La imagen de la Virgen Milagrosa la regaló Mª Andrea en los años cincuenta del siglo pasado, pues vivía en La Vecilla y enfrente de su casa había unas colonias que llevaban las monjas y por su mediación consiguió la Virgen.

Plácido Fernández García escribió en el boletín: 

En el pasado, solía estar dos días en cada casa. Todo el mundo lo sabía. Cuando alguien llamaba y llevaba en su mano una reducida caja de madera de color castaño, sabíamos que tocaba la Virgen.
Recuerdo que cuando estábamos todos, mi madre decía: ”Hay que dar la bienvenida a la Virgen”. Sacaba un librito, y de rodillas, desgranaba una serie de oraciones y letanías que acompañábamos en familia y que a mi se me antojaban muy largas.
“Ha llegado para nosotros, ¡oh dulce y tierna madre!, el momento feliz  de veros en nuestra casa…; esta familia no acierta a manifestaros su agradecimiento, pero os da su bienvenida y os recibe llena de filial cariño”.
Lo mismo se hacía a la hora de marchar, pues se le daba la despedida:
“¡Oh cariñosa madre. Ha llegado la hora de vuestra marcha y nuestros corazones se ven precisados a daros la despedida llenos de pena y sentimiento”, “…no os retiréis sin bendecirnos”.
Se percibía un secreto sentimiento de que la Virgen era una más de la familia durante esos días de visita. Era la Madre que veía nuestros asuntos, atendía nuestros ruegos y velaba sobre la casa. La imagen de la Virgen Milagrosa, con  sus manos abiertas, parecía sonreír detrás del cristal.
Durante el día, el humilde homenaje que cada uno le ofrecía era la vela encendida u otras de las múltiples formas de vela o, sencillamente, el vasito con agua y aceite y una mechita encendida flotando.
A la despedida, se daba una pequeña limosna, metida por la ranura que tenía a sus pies y que sonaba al caer en la base de la caja de madera.
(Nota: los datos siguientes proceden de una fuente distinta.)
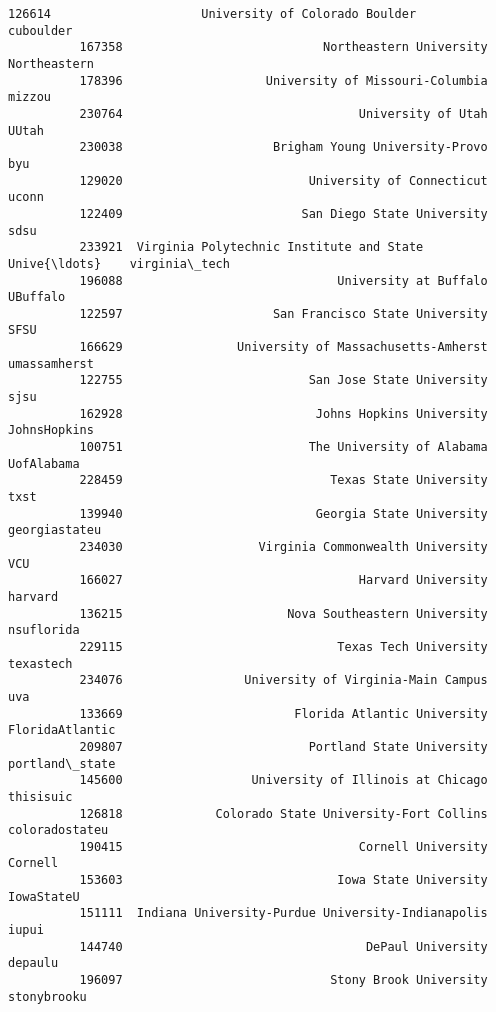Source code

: \documentclass[11pt]{article}
\begin{document}
\begin{Verbatim}[commandchars=\\\{\}]
          126614                     University of Colorado Boulder        cuboulder   
          167358                            Northeastern University     Northeastern   
          178396                    University of Missouri-Columbia           mizzou   
          230764                                 University of Utah            UUtah   
          230038                     Brigham Young University-Provo              byu   
          129020                          University of Connecticut            uconn   
          122409                         San Diego State University             sdsu   
          233921  Virginia Polytechnic Institute and State Unive{\ldots}    virginia\_tech   
          196088                              University at Buffalo         UBuffalo   
          122597                     San Francisco State University             SFSU   
          166629                University of Massachusetts-Amherst     umassamherst   
          122755                          San Jose State University             sjsu   
          162928                           Johns Hopkins University     JohnsHopkins   
          100751                          The University of Alabama       UofAlabama   
          228459                             Texas State University             txst   
          139940                           Georgia State University    georgiastateu   
          234030                   Virginia Commonwealth University              VCU   
          166027                                 Harvard University          harvard   
          136215                       Nova Southeastern University       nsuflorida   
          229115                              Texas Tech University        texastech   
          234076                 University of Virginia-Main Campus              uva   
          133669                        Florida Atlantic University  FloridaAtlantic   
          209807                          Portland State University   portland\_state   
          145600                  University of Illinois at Chicago        thisisuic   
          126818             Colorado State University-Fort Collins   coloradostateu   
          190415                                 Cornell University          Cornell   
          153603                              Iowa State University       IowaStateU   
          151111  Indiana University-Purdue University-Indianapolis            iupui   
          144740                                  DePaul University          depaulu   
          196097                             Stony Brook University      stonybrooku   

\end{Verbatim}
\end{document}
En general, los chiquillos nos encargábamos de llevarla al vecino con un diálogo que ya era costumbre:
   -María, ¡que le traigo la Virgen!
   -Gracias, hijo.
   -Que le vaya bien, ¡hasta mañana!
Y la imagen de la Virgen Peregrina, en su cajoncito de madera con un cristal por delante, entraba, al caer la tarde, en otra casa del pueblo para ser en la nueva familia fortaleza de fe y cercanía en sus necesidades.